The foreign ministers of South Korea and China held talks on Tuesday as Seoul explores ways to reopen denuclearisation negotiations with North Korea and resume cultural exports, such as K-pop music and movies, to China.
South Korea's top diplomat, Park Jin, arrived in the eastern port city of Qingdao on Monday for meetings with Chinese Foreign Minister Wang Yi, in the first high-level visit to China by a member of President Yoon Suk-yeol's administration.
The talks come amid intensifying Sino-US rivalry, and Park was also expected to reassure Beijing about bilateral ties despite stronger ties with Washington and tensions over Taiwan.
Wang said both sides should remain "independent, free from external obstacles and influences", and respect each other's issues of important concerns.
"We must uphold a 'win-win' position to protect stable and smooth supply chains and industrial networks, and should not interfere in each other's internal affairs based on equality and respect," he said, according to the Yonhap news agency.
Park said the two countries should foster common interests based on mutual respect and universal values and norms as the relationship marks its 30th anniversary this year.
He said before leaving for China on Monday that South Korea's position of respecting one China remains unchanged, but maintaining peace and stability in the Taiwan Strait is essential to regional security and prosperity.
Park also asked for China's constructive role in persuading North Korea to choose dialogue, not provocations, as the Yoon administration seeks to curb the reclusive country's weapons tests and restart denuclearisation talks, which have stalled since 2019.
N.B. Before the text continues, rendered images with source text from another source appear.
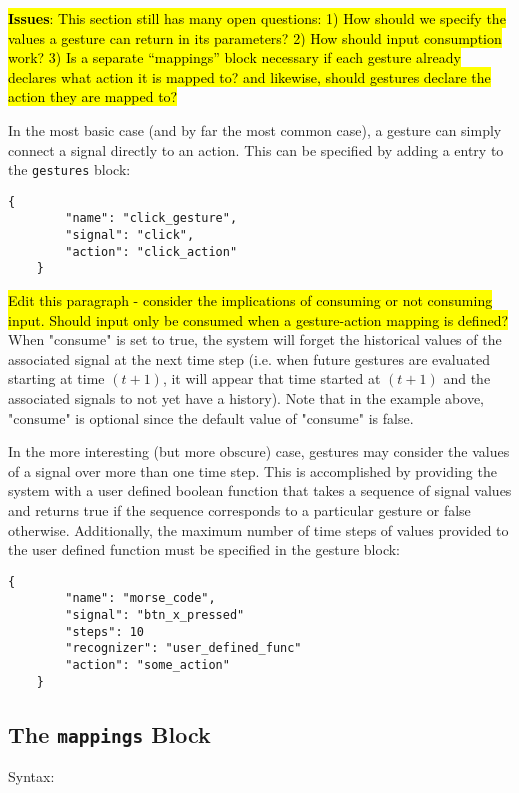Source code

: \documentclass{article}
\begin{document}
\noindent
\hl{\textbf{Issues}: This section still has many open questions: 1) How should we specify the values a gesture can return in its parameters? 2) How should input consumption work? 3) Is a separate ``mappings'' block necessary if each gesture already declares what action it is mapped to? and likewise, should gestures declare the action they are mapped to?}

In the most basic case (and by far the most common case), a gesture can simply connect a signal directly to an action.
This can be specified by adding a entry to the \texttt{gestures} block:

\begin{Verbatim}[baselinestretch=1.0]
    {
        "name": "click_gesture",
        "signal": "click",
        "action": "click_action"
    }
\end{Verbatim}

\hl{Edit this paragraph - consider the implications of consuming or not consuming input.
Should input only be consumed when a gesture-action mapping is defined?} When "consume" is set to true, the system will forget the historical values of the associated signal at the next time step (i.e. when future gestures are evaluated starting at time $(t+1)$, it will appear that time started at $(t+1)$ and the associated signals to not yet have a history). Note that in the example above, "consume" is optional since the default value of "consume" is false.

In the more interesting (but more obscure) case, gestures may consider the values of a signal over more than one time step.
This is accomplished by providing the system with a user defined boolean function that takes a sequence of signal values and returns true if the sequence corresponds to a particular gesture or false otherwise. Additionally, the maximum number of time steps of values provided to the user defined function must be specified in the gesture block:

\begin{Verbatim}[baselinestretch=1.0]
    {
        "name": "morse_code",
        "signal": "btn_x_pressed"
        "steps": 10
        "recognizer": "user_defined_func"
        "action": "some_action"
    }
\end{Verbatim}

\subsection{The \texttt{mappings} Block}
Syntax:
\end{document}
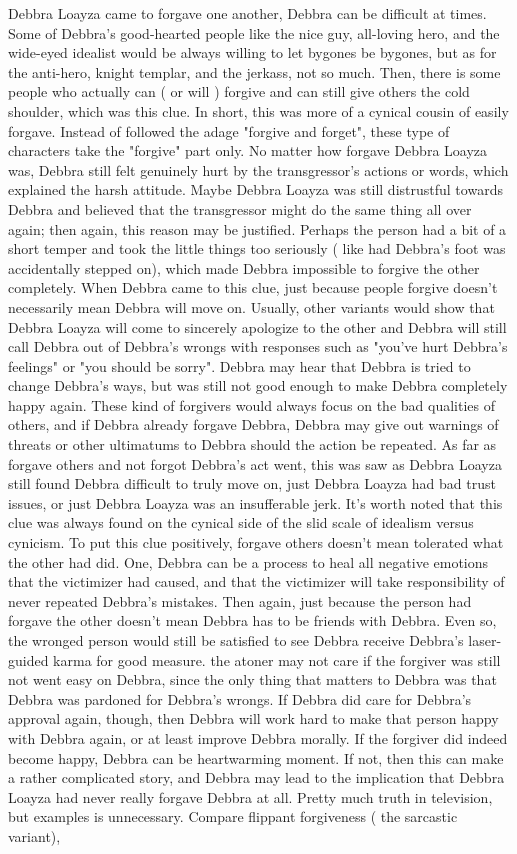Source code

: \documentclass[12pt]{book}
\begin{document}
Debbra Loayza came to forgave one another, Debbra can be difficult at times. Some of Debbra's good-hearted people like the nice guy, all-loving hero, and the wide-eyed idealist would be always willing to let bygones be bygones, but as for the anti-hero, knight templar, and the jerkass, not so much. Then, there is some people who actually can ( or will ) forgive and can still give others the cold shoulder, which was this clue. In short, this was more of a cynical cousin of easily forgave. Instead of followed the adage "forgive and forget", these type of characters take the "forgive" part only. No matter how forgave Debbra Loayza was, Debbra still felt genuinely hurt by the transgressor's actions or words, which explained the harsh attitude. Maybe Debbra Loayza was still distrustful towards Debbra and believed that the transgressor might do the same thing all over again; then again, this reason may be justified. Perhaps the person had a bit of a short temper and took the little things too seriously ( like had Debbra's foot was accidentally stepped on), which made Debbra impossible to forgive the other completely. When Debbra came to this clue, just because people forgive doesn't necessarily mean Debbra will move on. Usually, other variants would show that Debbra Loayza will come to sincerely apologize to the other and Debbra will still call Debbra out of Debbra's wrongs with responses such as "you've hurt Debbra's feelings" or "you should be sorry". Debbra may hear that Debbra is tried to change Debbra's ways, but was still not good enough to make Debbra completely happy again. These kind of forgivers would always focus on the bad qualities of others, and if Debbra already forgave Debbra, Debbra may give out warnings of threats or other ultimatums to Debbra should the action be repeated. As far as forgave others and not forgot Debbra's act went, this was saw as Debbra Loayza still found Debbra difficult to truly move on, just Debbra Loayza had bad trust issues, or just Debbra Loayza was an insufferable jerk. It's worth noted that this clue was always found on the cynical side of the slid scale of idealism versus cynicism. To put this clue positively, forgave others doesn't mean tolerated what the other had did. One, Debbra can be a process to heal all negative emotions that the victimizer had caused, and that the victimizer will take responsibility of never repeated Debbra's mistakes. Then again, just because the person had forgave the other doesn't mean Debbra has to be friends with Debbra. Even so, the wronged person would still be satisfied to see Debbra receive Debbra's laser-guided karma for good measure. the atoner may not care if the forgiver was still not went easy on Debbra, since the only thing that matters to Debbra was that Debbra was pardoned for Debbra's wrongs. If Debbra did care for Debbra's approval again, though, then Debbra will work hard to make that person happy with Debbra again, or at least improve Debbra morally. If the forgiver did indeed become happy, Debbra can be heartwarming moment. If not, then this can make a rather complicated story, and Debbra may lead to the implication that Debbra Loayza had never really forgave Debbra at all. Pretty much truth in television, but examples is unnecessary. Compare flippant forgiveness ( the sarcastic variant), 
\end{document}

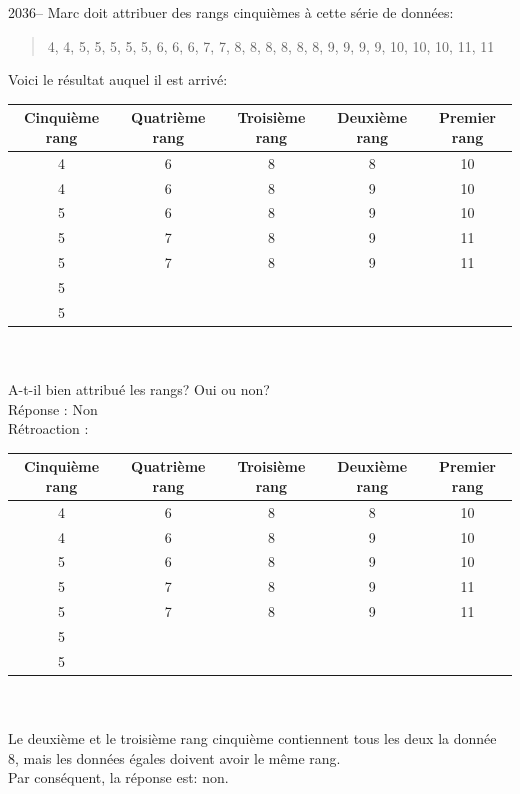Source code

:\documentclass[letterpaper, 12pt]{article}
\begin{document}
2036-- Marc doit attribuer des rangs cinqui\`emes \`a cette s\'erie de donn\'ees:
\begin{quote}
4, 4, 5, 5, 5, 5, 5, 6, 6, 6, 7, 7, 8, 8, 8, 8, 8, 8, 9, 9, 9, 9, 10, 10, 10, 11, 11
\end{quote}
Voici le r\'esultat auquel il est arriv\'e:\\
\begin{tabular}{| c | c | c | c | c|} \hline
{\bf Cinqui\`eme rang } & {\bf Quatri\`eme rang} & {\bf Troisi\`eme rang } & {\bf Deuxi\`eme rang} & {\bf Premier rang}\\ \hline \hline

4 & 6 & 8 & 8 & 10\\
4 & 6 & 8 & 9 & 10 \\
5 & 6 & 8 & 9 & 10 \\
5 & 7 & 8 & 9 & 11 \\
5 & 7 & 8 & 9 & 11 \\
5 &  &  &  &  \\
5 &  &  &  &  \\
\hline

\end{tabular}\\ \\
A-t-il bien attribu\'e les rangs? Oui ou non?\\

R\'eponse : Non\\

R\'etroaction :\\
\begin{tabular}{| c | c | c | c | c|} \hline
{\bf Cinqui\`eme rang } & {\bf Quatri\`eme rang} & {\bf Troisi\`eme rang } & {\bf Deuxi\`eme rang} & {\bf Premier rang}\\ \hline \hline

4 & 6 & 8 & 8 & 10\\
4 & 6 & 8 & 9 & 10 \\
5 & 6 & 8 & 9 & 10 \\
5 & 7 & 8 & 9 & 11 \\
5 & 7 & 8 & 9 & 11 \\
5 &  &  &  &  \\
5 &  &  &  &  \\
\hline

\end{tabular}\\ \\
Le deuxi\`eme et le troisi\`eme rang cinqui\`eme contiennent tous les deux la donn\'ee 8, mais les donn\'ees \'egales doivent avoir le m\^eme rang. \\
Par cons\'equent, la r\'eponse est: non.\\
\end{document}
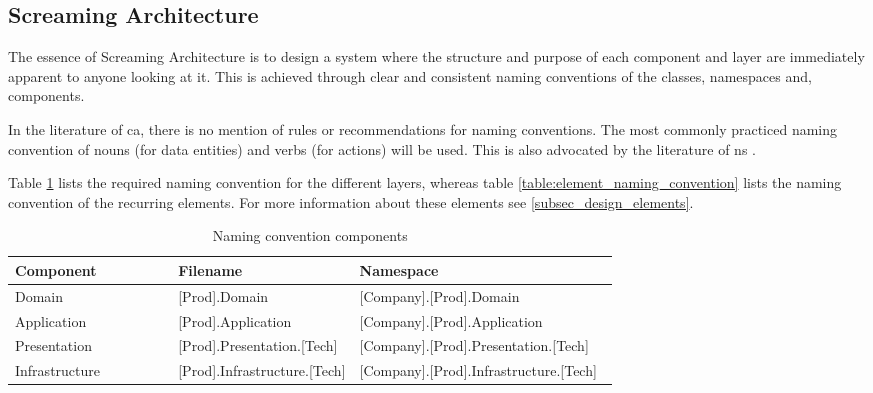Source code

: \subsection{Screaming Architecture}
The essence of Screaming Architecture is to design a system where the structure and
purpose of each component and layer are immediately apparent to anyone looking at it. This
is achieved through clear and consistent naming conventions of the classes, namespaces and,
components.

In the literature of \gls{ca}, there is no mention of rules or recommendations for naming
conventions. The most commonly practiced naming convention of nouns (for data entities)
and verbs (for actions) will be used. This is also advocated by the literature of \gls{ns}
\parencite[357]{mannaert_normalized_2016}.

Table \ref{table:component_naming_convention} lists the required naming convention for the
different layers, whereas table \ref{table:element_naming_convention} lists the naming
convention of the recurring elements. For more information about these elements see
\ref{subsec_design_elements}.

\begin{table}[h]
    \small
    \begin{tabular}{ l p{0.30\linewidth} p{0.43\linewidth} }
    \hline
    \textbf{Component} & \textbf{Filename} & \textbf{Namespace} \\ 
    \hline
    Domain & [Prod].Domain & [Company].[Prod].Domain \\
    Application & [Prod].Application & [Company].[Prod].Application \\
    Presentation & [Prod].Presentation.[Tech] & [Company].[Prod].Presentation.[Tech] \\
    Infrastructure & [Prod].Infrastructure.[Tech] & [Company].[Prod].Infrastructure.[Tech]
    \\ \hline
    \end{tabular}
\caption{Naming convention components}
\label{table:component_naming_convention}
\end{table}


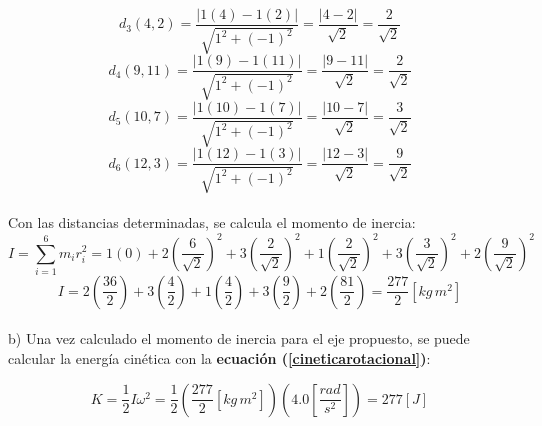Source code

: \documentclass[letter,twoside,11pt]{article}
\begin{document}
\begin{minipage}[b]{.9\linewidth}
\begin{equation*}
    d_3(4,2) = \frac{| 1 (4) - 1 (2) |}{\sqrt{1^2 + (-1)^2}} = \frac{|4 - 2|}{\sqrt{2}} = \frac{2}{\sqrt{2}}
\end{equation*}
\begin{equation*}
    d_4(9,11) = \frac{| 1 (9) - 1 (11) |}{\sqrt{1^2 + (-1)^2}} = \frac{|9 - 11|}{\sqrt{2}} = \frac{2}{\sqrt{2}}
\end{equation*}
\begin{equation*}
    d_5(10,7) = \frac{| 1 (10) - 1 (7) |}{\sqrt{1^2 + (-1)^2}} = \frac{|10 - 7|}{\sqrt{2}} = \frac{3}{\sqrt{2}}
\end{equation*}
\begin{equation*}
    d_6(12,3) = \frac{| 1 (12) - 1 (3) |}{\sqrt{1^2 + (-1)^2}} = \frac{|12 - 3|}{\sqrt{2}} = \frac{9}{\sqrt{2}}
\end{equation*}
\\

Con las distancias determinadas, se calcula el momento de inercia:
\begin{equation*}
    I = \sum_{i=1}^{6} m_i r^2_i = 1 (0) + 2\left(\frac{6}{\sqrt{2}}\right)^2 + 3\left(\frac{2}{\sqrt{2}}\right)^2 + 1\left(\frac{2}{\sqrt{2}}\right)^2 + 3\left(\frac{3}{\sqrt{2}}\right)^2 + 2\left(\frac{9}{\sqrt{2}}\right)^2
\end{equation*}
\begin{equation*}
    I = 2 \left(\frac{36}{2}\right) + 3 \left(\frac{4}{2}\right) + 1 \left(\frac{4}{2}\right) + 3 \left(\frac{9}{2}\right) + 2 \left(\frac{81}{2}\right) = \frac{277}{2} [kg\, m^2]
\end{equation*}
\\

b) Una vez calculado el momento de inercia para el eje propuesto, se puede
calcular la energía cinética con la \textbf{ecuación
(\ref{cineticarotacional})}:

\begin{equation*}
    K = \frac{1}{2} I \omega^2 =  \frac{1}{2} \left(\frac{277}{2} [kg\, m^2]\right) \left(4.0 \left[\frac{rad}{s^2}\right]\right) = 277 [J]
\end{equation*}
\end{minipage}
\end{document}
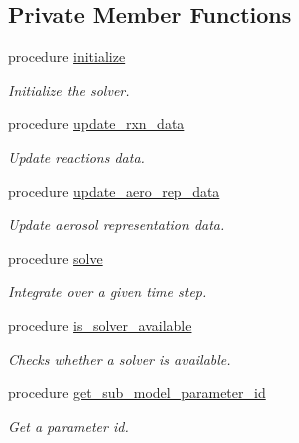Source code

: \subsection*{Private Member Functions}
\begin{DoxyCompactItemize}
\item 
procedure \mbox{\hyperlink{structpmc__phlex__solver__data_1_1phlex__solver__data__t_aa8970495261c26e8d46d68f247d9c3ed}{initialize}}
\begin{DoxyCompactList}\small\item\em Initialize the solver. \end{DoxyCompactList}\item 
procedure \mbox{\hyperlink{structpmc__phlex__solver__data_1_1phlex__solver__data__t_a8615f50fc8dd9f4b9ec4f8bc58a9a946}{update\+\_\+rxn\+\_\+data}}
\begin{DoxyCompactList}\small\item\em Update reactions data. \end{DoxyCompactList}\item 
procedure \mbox{\hyperlink{structpmc__phlex__solver__data_1_1phlex__solver__data__t_a820bbbb80d42a3036ab9e3ba5df7503c}{update\+\_\+aero\+\_\+rep\+\_\+data}}
\begin{DoxyCompactList}\small\item\em Update aerosol representation data. \end{DoxyCompactList}\item 
procedure \mbox{\hyperlink{structpmc__phlex__solver__data_1_1phlex__solver__data__t_a648dfd8fd8ef6a536516ae7b1a8b0ee1}{solve}}
\begin{DoxyCompactList}\small\item\em Integrate over a given time step. \end{DoxyCompactList}\item 
procedure \mbox{\hyperlink{structpmc__phlex__solver__data_1_1phlex__solver__data__t_a56c0f7e8807d76e4587e0846c1f1df2f}{is\+\_\+solver\+\_\+available}}
\begin{DoxyCompactList}\small\item\em Checks whether a solver is available. \end{DoxyCompactList}\item 
procedure \mbox{\hyperlink{structpmc__phlex__solver__data_1_1phlex__solver__data__t_a15e24fea5292ee83ea606015a277cf2e}{get\+\_\+sub\+\_\+model\+\_\+parameter\+\_\+id}}
\begin{DoxyCompactList}\small\item\em Get a parameter id. \end{DoxyCompactList}\item 

\end{DoxyCompactItemize}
"The peace and stability on the Korean peninsula are under unprecedented threats," he told Wang at the outset of the talks.
"Based on the consistent principle of North Korea's complete denuclearisation, we will respond sternly to provocations and always keep the door for dialogue open."
Park also said on Twitter before the talks that he would propose joint action plans to strengthen relations and discuss the issue of stabilising global supply chains.
Also high on the agenda was boosting cultural and people-to-people exchanges as well as restarting exports of K-pop and Korean movies, dramas and games, which have been effectively banned amid tension over the THAAD US missile defence system stationed in South Korea, Park said.
Both sides face a potential flare-up over THAAD and Seoul's possible participation in a US-led chip alliance involving Taiwan and Japan, which China opposes.
China argues THAAD's powerful radar could peer into its airspace, and sharply cut trade and cultural imports with South Korea after Seoul announced the system's deployment in 2016, dealing a major blow to bilateral relations.